80,000 mile warranty tires - Higher Treadwear numbers vs. Handling

Discussion in 'Suspension, Steering, Brake & Wheel Topics' started by SMH 383SBC, Mar 12, 2005.

  1. SMH 383SBC

    SMH 383SBC Veteran Member

    Mar 9, 1999
    Southeastern, OHIO
    I am buying tires for my Camry and seen at the local tire shop 70,000-80,000 mile warranty tires.

    I assume the higher the treadwear number on the sidewall of a tire the harder the tire. The tires will last alot longer but compromise great traction.

    how good/bad will the ride and road noise be?

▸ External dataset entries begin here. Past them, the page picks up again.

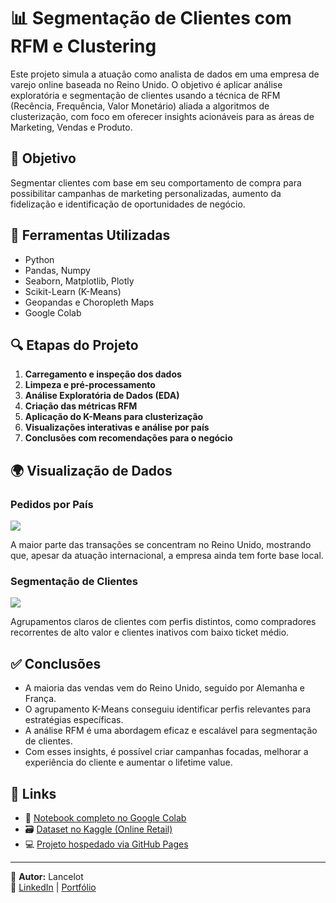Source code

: # 📊 Segmentação de Clientes com RFM e Clustering

Este projeto simula a atuação como analista de dados em uma empresa de varejo online baseada no Reino Unido. O objetivo é aplicar análise exploratória e segmentação de clientes usando a técnica de RFM (Recência, Frequência, Valor Monetário) aliada a algoritmos de clusterização, com foco em oferecer insights acionáveis para as áreas de Marketing, Vendas e Produto.

## 🎯 Objetivo

Segmentar clientes com base em seu comportamento de compra para possibilitar campanhas de marketing personalizadas, aumento da fidelização e identificação de oportunidades de negócio.

## 🧰 Ferramentas Utilizadas

- Python
- Pandas, Numpy
- Seaborn, Matplotlib, Plotly
- Scikit-Learn (K-Means)
- Geopandas e Choropleth Maps
- Google Colab

## 🔍 Etapas do Projeto

1. **Carregamento e inspeção dos dados**
2. **Limpeza e pré-processamento**
3. **Análise Exploratória de Dados (EDA)**
4. **Criação das métricas RFM**
5. **Aplicação do K-Means para clusterização**
6. **Visualizações interativas e análise por país**
7. **Conclusões com recomendações para o negócio**

## 🌍 Visualização de Dados

### Pedidos por País

![](imagens/mapa_clientes.png)

A maior parte das transações se concentram no Reino Unido, mostrando que, apesar da atuação internacional, a empresa ainda tem forte base local.

### Segmentação de Clientes

![](imagens/segmentos_rfm.png)

Agrupamentos claros de clientes com perfis distintos, como compradores recorrentes de alto valor e clientes inativos com baixo ticket médio.

## ✅ Conclusões

- A maioria das vendas vem do Reino Unido, seguido por Alemanha e França.
- O agrupamento K-Means conseguiu identificar perfis relevantes para estratégias específicas.
- A análise RFM é uma abordagem eficaz e escalável para segmentação de clientes.
- Com esses insights, é possível criar campanhas focadas, melhorar a experiência do cliente e aumentar o lifetime value.

## 📁 Links

- 🔗 [Notebook completo no Google Colab](https://colab.research.google.com/drive/1vobc8p_swPcnWUmEbDNR-EbsPXaupbQh)
- 🗃️ [Dataset no Kaggle (Online Retail)](https://www.kaggle.com/datasets/hellbuoy/online-retail-customer-segmentation)
- 💻 [Projeto hospedado via GitHub Pages](https://seunome.github.io/portfolio)

---

📌 **Autor:** Lancelot  
🔗 [LinkedIn](https://www.linkedin.com/in/seulinkedin) | [Portfólio](https://seunome.github.io/portfolio)
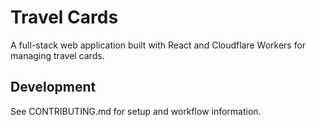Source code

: # Travel Cards

A full-stack web application built with React and Cloudflare Workers for managing travel cards.

## Development

See CONTRIBUTING.md for setup and workflow information.
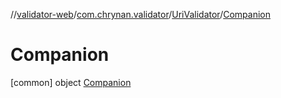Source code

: //[validator-web](../../../../index.md)/[com.chrynan.validator](../../index.md)/[UriValidator](../index.md)/[Companion](index.md)



# Companion  
 [common] object [Companion](index.md)   

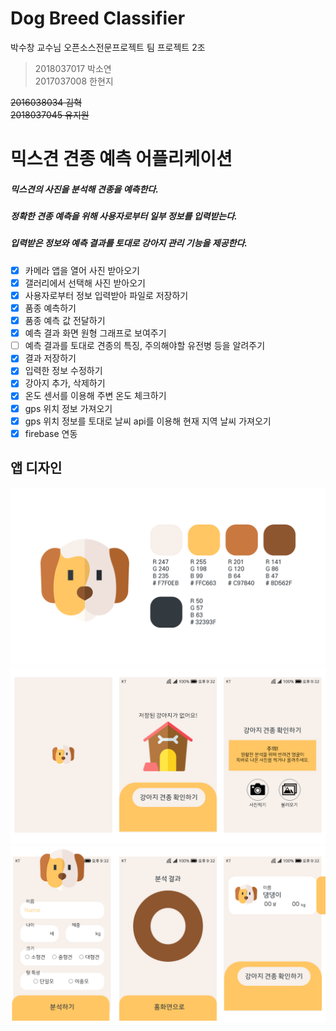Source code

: # Dog Breed Classifier
박수창 교수님 오픈소스전문프로젝트 팀 프로젝트 2조  


> 2018037017 박소연  
> 2017037008 한현지   

~~2016038034 김혁~~  
~~2018037045 유지원~~  


# 믹스견 견종 예측 어플리케이션

##### 믹스견의 사진을 분석해 견종을 예측한다.   
##### 정확한 견종 예측을 위해 사용자로부터 일부 정보를 입력받는다.
##### 입력받은 정보와 예측 결과를 토대로 강아지 관리 기능을 제공한다.

- [x] 카메라 앱을 열어 사진 받아오기
- [x] 갤러리에서 선택해 사진 받아오기
- [x] 사용자로부터 정보 입력받아 파일로 저장하기
- [x] 품종 예측하기
- [x] 품종 예측 값 전달하기
- [x] 예측 결과 화면 원형 그래프로 보여주기
- [ ] 예측 결과를 토대로 견종의 특징, 주의해야할 유전병 등을 알려주기
- [x] 결과 저장하기
- [x] 입력한 정보 수정하기
- [x] 강아지 추가, 삭제하기
- [x] 온도 센서를 이용해 주변 온도 체크하기
- [x] gps 위치 정보 가져오기
- [x] gps 위치 정보를 토대로 날씨 api를 이용해 현재 지역 날씨 가져오기
- [x] firebase 연동

## 앱 디자인
![1](./UIdesign/슬라이드1.PNG)
![2](./UIdesign/슬라이드2.PNG)
![3](./UIdesign/슬라이드3.PNG)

    could they compromise handling too much.

    any info would be great!

    Bolt ON
    is there such a thing?
  2. Gary S

    Gary S Administrator Lifetime Gold Member

    Apr 14, 1999
    Bismarck, North Dakota
    You are correct. The higher the treadwear number, the poorer you can expect the traction of the tire to be. If you live in California or Florida and never have to drive on snow or ice, the high treadwear tires could be right for you. If you ever have to deal with icy conditions on a tire like this, you will wish you never bought them. Michelin seems to make a lot of tires with high treadwear numbers, and in my part of the country, you can't even get enough traction to get the car moving when it snows with them.
    I buy tires with a 40-45K rating and also they have to have a M+S rating for mud and snow. They wear out faster, but at least they are safe to drive on.

    The good part of a hard tire is that even a 305 with 2.56 gears can spin them effortlessly even if it couldn't chirp a soft tire. They even make a front wheel drive car look like it has power.
  3. Lowend

    Lowend Administrator. .a car, a man, a maraca. Staff Member Lifetime Gold Member

    Mar 25, 1999
    San Jose, CA, USA
    Let put it this way... I used to get 10-12K miles out of a set of Yokohama AVS intermediates (probably the best overall handling street tire on the market) before I corded them.
    I WISH I would get 5K out of a set of Kumho Victoracers (DOT auto-X tires)
    A tire with an 80K warranty (which is around 8 years of average life!) is going to be about as hard as the freeway it rolls on. In other words forget any handling ability at all.
    In general I would say that the max tread wear you can expect from a tire and still have good handling is 300.

    The single most important thing for how a car handles is the tires, make no mistake.

    What size are you looking at, I'll make a reccomendation

    1971 Camaro
    383 stroker ~500HP
    M21 4spd
    12" brakes
    16x10" Wheels
    Autocross competitive
    Engine Designer - The Speed Merchant, San Jose, CA
  4. Joekool

    Joekool Veteran Member

    Feb 4, 2002
    Hollister CA USA
    Read this http://www.tirerack.com/tires/tiretech/general/utqg.jsp
    Typically a high mileage tire will have a harder tread compound but that not always the case. The way too tell tires apart is to read the info imbedded in every tire sidewall. There are tires with a 700+ tread life rating and an A or AA traction rating. The way they pull this off is in the tread design and inner carcass design. Some of todays tires are ten times more advanced then top of the line tires from even 5 years ago. We have Goodyear tires at my work that have a 740 tread life and A traction rating, they do not feel like your typical 80,000 mile Cooper tire that has hard nubs for tread and the tire wieght is alot less than one with a hard compound.
  5. SMH 383SBC

    SMH 383SBC Veteran Member

    Mar 9, 1999
    Southeastern, OHIO
    Thanx for all the quick replies!

    Lowend, tire size is 205/65-15.
    Thanks for a reccomentdation on tires.